CLUSTERING BTC ADDRESSES WITH THEIR CHANGE ADDRESSES
Based on https://flipsidecrypto.xyz/fsds/how-to-get-bitcoin-transfers-MHbE3A
I found an interesting point in "How to Get Bitcoin Transfers" (https://flipsidecrypto.xyz/fsds/how-to-get-bitcoin-transfers-MHbE3A ) that mentions the difficulty in determining if an input address shares the same private key as a change address until they both appear as inputs in another transaction.
However, in this document (https://wwz.unibas.ch/fileadmin/user_upload/wwz/00_Professuren/Schaer_DLTFintech/Lehre/Siegenthaler_Jessica_Masterthesis-1.pdf), the author suggests a different approach. In a transaction with one input and two outputs, if one output has four or fewer decimals and the other has more, the latter could be the change address, implying a shared private key with the input.
I've crafted a query to cluster inputs with their change addresses, aiming to assign entity IDs and reduce the total entities in Bitcoin history.

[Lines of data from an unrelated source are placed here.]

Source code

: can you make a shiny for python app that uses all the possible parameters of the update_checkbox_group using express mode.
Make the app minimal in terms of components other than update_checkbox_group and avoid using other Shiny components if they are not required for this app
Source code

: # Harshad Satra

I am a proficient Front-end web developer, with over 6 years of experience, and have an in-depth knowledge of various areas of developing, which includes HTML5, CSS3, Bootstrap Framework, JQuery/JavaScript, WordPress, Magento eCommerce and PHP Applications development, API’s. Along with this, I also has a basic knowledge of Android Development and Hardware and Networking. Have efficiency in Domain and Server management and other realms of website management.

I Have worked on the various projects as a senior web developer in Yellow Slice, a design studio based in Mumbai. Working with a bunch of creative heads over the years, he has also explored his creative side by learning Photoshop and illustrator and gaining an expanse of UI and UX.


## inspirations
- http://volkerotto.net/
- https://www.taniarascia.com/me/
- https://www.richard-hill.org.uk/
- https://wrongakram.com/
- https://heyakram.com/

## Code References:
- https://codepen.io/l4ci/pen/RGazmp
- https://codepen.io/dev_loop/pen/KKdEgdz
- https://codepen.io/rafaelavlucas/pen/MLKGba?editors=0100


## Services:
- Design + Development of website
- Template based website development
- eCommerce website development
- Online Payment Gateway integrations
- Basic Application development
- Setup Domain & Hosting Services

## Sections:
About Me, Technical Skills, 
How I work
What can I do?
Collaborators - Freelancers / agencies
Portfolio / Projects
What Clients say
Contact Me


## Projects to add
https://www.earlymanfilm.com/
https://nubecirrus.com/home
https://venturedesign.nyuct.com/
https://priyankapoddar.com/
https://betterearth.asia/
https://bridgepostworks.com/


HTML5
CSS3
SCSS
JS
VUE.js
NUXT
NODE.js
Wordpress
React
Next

The list needs refining, considering change addresses being inputs in subsequent transactions and repeated change addresses with different inputs.
Would love to hear your thoughts!
Cheers
-- CLUSTERING INPUT ADDRESSES WITH THEIR CHANGE ADDRESSES
-- IDENTIFYING TX WITH 1 INPUTS AND 2 OUTPUTS
with first_selection as ( SELECT tx_hash, input_count, output_count from bitcoin.core.fact_transactions where input_count = 1 and output_count = 2 ),
-- ADDING OUTPUTS WITH THEIR VALUES
outputs_first_selection as ( SELECT a.tx_hash, b.PUBKEY_SCRIPT_ADDRESS as output, b.value from first_selection a left join bitcoin.core.fact_outputs b on a.tx_hash = b.tx_id ),
-- RECEIVERS LIST. VALUE <= 4 DECIMALS
receivers as (
SELECT
tx_hash,
output as receiver,
value
from outputs_first_selection
where length(substring(CAST(value AS STRING), position('.', CAST(value AS STRING))+1)) <= 4
),
-- CHANGES LIST. VALUE > 4 DECIMALS
changes as (
SELECT
tx_hash,
output as change,
value
from outputs_first_selection
where length(substring(CAST(value AS STRING), position('.', CAST(value AS STRING))+1)) > 4
),
--PICKING ONLY TXS WITH ONE RECEIVER AND ONE CHANGE
changes_filtered as ( SELECT c.tx_hash, change from changes c inner join receivers r on c.tx_hash = r.tx_hash )
-- CLUSTERING TOGETHER INPUTS WITH CHANGES (SAME INPUT SAME ID)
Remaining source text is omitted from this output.